Sunday, April 3, 2011

Bending Before the Wind

or Flexibility

Some of the noises have been truly startling—the thuds and thunks and clanks as patio furniture, garbage cans, and who knows what else have tipped over and gone flying.  The morning started out clear and still, but the forecast 60 mile per hour winds arrived at about noon.  When I sat down to lunch I could see the Sandia Mountains 10 miles away; by the time I'd finished eating, they were hidden by blowing dust, and they haven't re-emerged since.

This morning's sunrise—you can see the Sandias between the houses.
Fortunately, these winds were forecast, and many of us planned our weekends and battened down the hatches accordingly (Thunk!), with varying degrees of success.  Now, curled up on the bench in the kitchen, I'm enjoying the sight of the wind in action.  Through the window, I can see the sand cherries as their remaining petals go flying (I will be surprised if they stop this side of Wisconsin).  Watching the branches is like watching a fire—sinuous, supple, always moving, always different, always the same; it's completely mesmerizing.  The cherries' leaves are too young yet to have much character, but in summer their dark green will have a metallic sheen, and in motion they will look like flickering lights.  They show to advantage in the wind.

No mountains—even the sky is gray with dust.
Through the glass kitchen door, on the other hand, I can see the boxwood bushes.  Their leaves are shiny, and they gleam with every movement, but the movements themselves are stiff, almost arthritic.  (I think about Monday mornings and sympathize.)  The bushes are too sturdy to suffer in this wind, but they don't bend naturally before it.  In their stiffness, they look awkward—the only condition in which I've known them to do so.  From an odd sense of courtesy, I leave them in privacy and turn back to the sand cherries.

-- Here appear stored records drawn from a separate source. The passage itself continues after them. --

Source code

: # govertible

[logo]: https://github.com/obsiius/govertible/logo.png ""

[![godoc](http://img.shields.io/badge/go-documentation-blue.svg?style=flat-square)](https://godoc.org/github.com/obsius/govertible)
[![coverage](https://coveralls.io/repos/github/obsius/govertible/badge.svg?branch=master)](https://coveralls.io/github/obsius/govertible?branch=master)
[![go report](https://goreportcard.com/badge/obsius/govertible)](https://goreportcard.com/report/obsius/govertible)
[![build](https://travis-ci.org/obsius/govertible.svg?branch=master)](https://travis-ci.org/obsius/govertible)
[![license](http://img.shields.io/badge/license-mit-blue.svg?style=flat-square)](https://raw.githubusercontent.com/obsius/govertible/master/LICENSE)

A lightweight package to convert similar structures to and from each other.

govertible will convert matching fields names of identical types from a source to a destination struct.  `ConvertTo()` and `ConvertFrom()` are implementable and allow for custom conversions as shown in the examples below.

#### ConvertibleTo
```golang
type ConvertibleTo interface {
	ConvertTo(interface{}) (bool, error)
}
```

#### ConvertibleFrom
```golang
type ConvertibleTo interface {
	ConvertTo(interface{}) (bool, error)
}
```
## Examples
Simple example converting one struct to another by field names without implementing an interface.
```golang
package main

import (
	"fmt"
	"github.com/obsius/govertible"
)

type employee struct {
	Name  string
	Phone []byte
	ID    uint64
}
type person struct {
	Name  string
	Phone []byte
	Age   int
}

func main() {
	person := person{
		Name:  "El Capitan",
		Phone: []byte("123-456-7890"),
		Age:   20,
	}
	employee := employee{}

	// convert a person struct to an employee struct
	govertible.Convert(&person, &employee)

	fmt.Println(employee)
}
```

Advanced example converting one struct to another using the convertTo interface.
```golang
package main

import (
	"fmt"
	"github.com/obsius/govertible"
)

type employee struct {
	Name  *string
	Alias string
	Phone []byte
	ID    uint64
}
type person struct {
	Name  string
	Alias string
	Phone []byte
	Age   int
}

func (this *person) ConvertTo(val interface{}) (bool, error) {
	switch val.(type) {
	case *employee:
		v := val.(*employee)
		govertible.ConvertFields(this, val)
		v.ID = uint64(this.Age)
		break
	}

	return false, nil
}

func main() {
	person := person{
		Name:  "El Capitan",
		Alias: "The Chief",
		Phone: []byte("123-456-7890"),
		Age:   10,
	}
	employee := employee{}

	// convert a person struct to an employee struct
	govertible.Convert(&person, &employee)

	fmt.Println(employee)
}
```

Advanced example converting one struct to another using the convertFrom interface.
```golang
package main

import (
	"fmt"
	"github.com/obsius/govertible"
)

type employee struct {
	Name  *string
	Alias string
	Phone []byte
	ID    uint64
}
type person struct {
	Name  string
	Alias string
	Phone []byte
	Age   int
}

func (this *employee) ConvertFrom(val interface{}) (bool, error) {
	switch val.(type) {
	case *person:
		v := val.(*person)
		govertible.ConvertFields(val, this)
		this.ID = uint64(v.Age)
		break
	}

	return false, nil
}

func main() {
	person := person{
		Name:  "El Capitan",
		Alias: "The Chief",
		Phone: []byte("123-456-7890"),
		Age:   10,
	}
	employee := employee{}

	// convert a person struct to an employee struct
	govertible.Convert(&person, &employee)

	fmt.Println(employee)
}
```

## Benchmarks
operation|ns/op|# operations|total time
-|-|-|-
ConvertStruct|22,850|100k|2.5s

A photo experiment that didn't work, but it sure was windy.
Watching that hypnotic, liquid motion, I find myself envisioning a wind garden.  If I had the space to do it justice, I would put in a garden with plants that can not only hold up to the wind but that would look spectacular in it, that would make a windstorm a thing not only of power but also of beauty.  Against that irresistible force I would pose a few immovable objects—some agave and prickly pear, perhaps—for ballast.  The rest of the garden would feature plants that have turned bending into an art form, all of them airy plants to begin with:  Western sand cherries, of course; desert willows, with their curving, ripply branches and long, slender leaves; chamisa, or rabbit brush, its clouds of sulphury blossoms billowing over feathers of sage-green; the flowers of gaura, blue flax, and angelita daisies, dancing on long, wiry stems; undulating tufts of Indian rice grass, the seeds sparkling like whitecaps in the sunshine; Mormon tea, its upright, bare stems quivering like Aeolian harp strings; and Apache plume, its seed-heads charmingly wind-blown even when the wind isn't blowing.  (If water were sufficient in this fantasy garden, which it very well might be, I would add the Rio Grande cottonwood, for the delightful clatter and inimitable twinkle of its leaves in motion.)

All of these plants are able to yield while maintaining their individuality; they don't struggle with the wind or resist it, and yet their own strengths and quirks and characteristics still shine through.  They yield with such grace, and yet they yield nothing of themselves.  They are not flattened, like the plants with insufficient strength, or shredded, like the tender, broad-leaved aliens, or broken, like the brittle ornamentals.  They have not simply hunkered down to endure a bad situation, like the sturdy boxwoods.  They have adapted; flexibility is in their nature.  The wind moves through them rather than against them. 

Paradoxically, it is because they yield to the wind that they can also hold their own with it.


  1. Several years ago, when a mild hurricane came through, we positioned the chairs in our sunroom so that we could sit and "watch the show", hoping of course that the wind didn't include a tornado that would snap off the pines and send them hurtling through the roof. We can take lessons from these flexible plants. It reminds me of one of the lessons of childbirth - breathe with the pain, relax when it comes, and it hurts much less.

  2. More of us around here could learn to plant things that are well suited to our city's weather (wind and the rest). Yesterday I saw a very large tree that the wind had uprooted from Los Altos park and blown into traffic on Eubank.

  3. Ginny--it sounds like a wonderful show (assuming the sunroom stayed intact!)--those "force of nature" experiences are so awe-inspiring. I've come across several people lately who have talked about "letting go" into something difficult. I haven't had children, but the approach of relaxing into a painful experience sounds very much like what you describe.

    Mud--Wow. It's amazing no one was hurt. I love what the Journal said this morning (quoting the Nat'l Weather Service)--"It has been a dynamic yet dreadful day across the Land of Enchantment..."

  4. That sunrise was so gorgeous, Suz--one of those where you rush outside in your pajamas quick, so you don't miss a minute.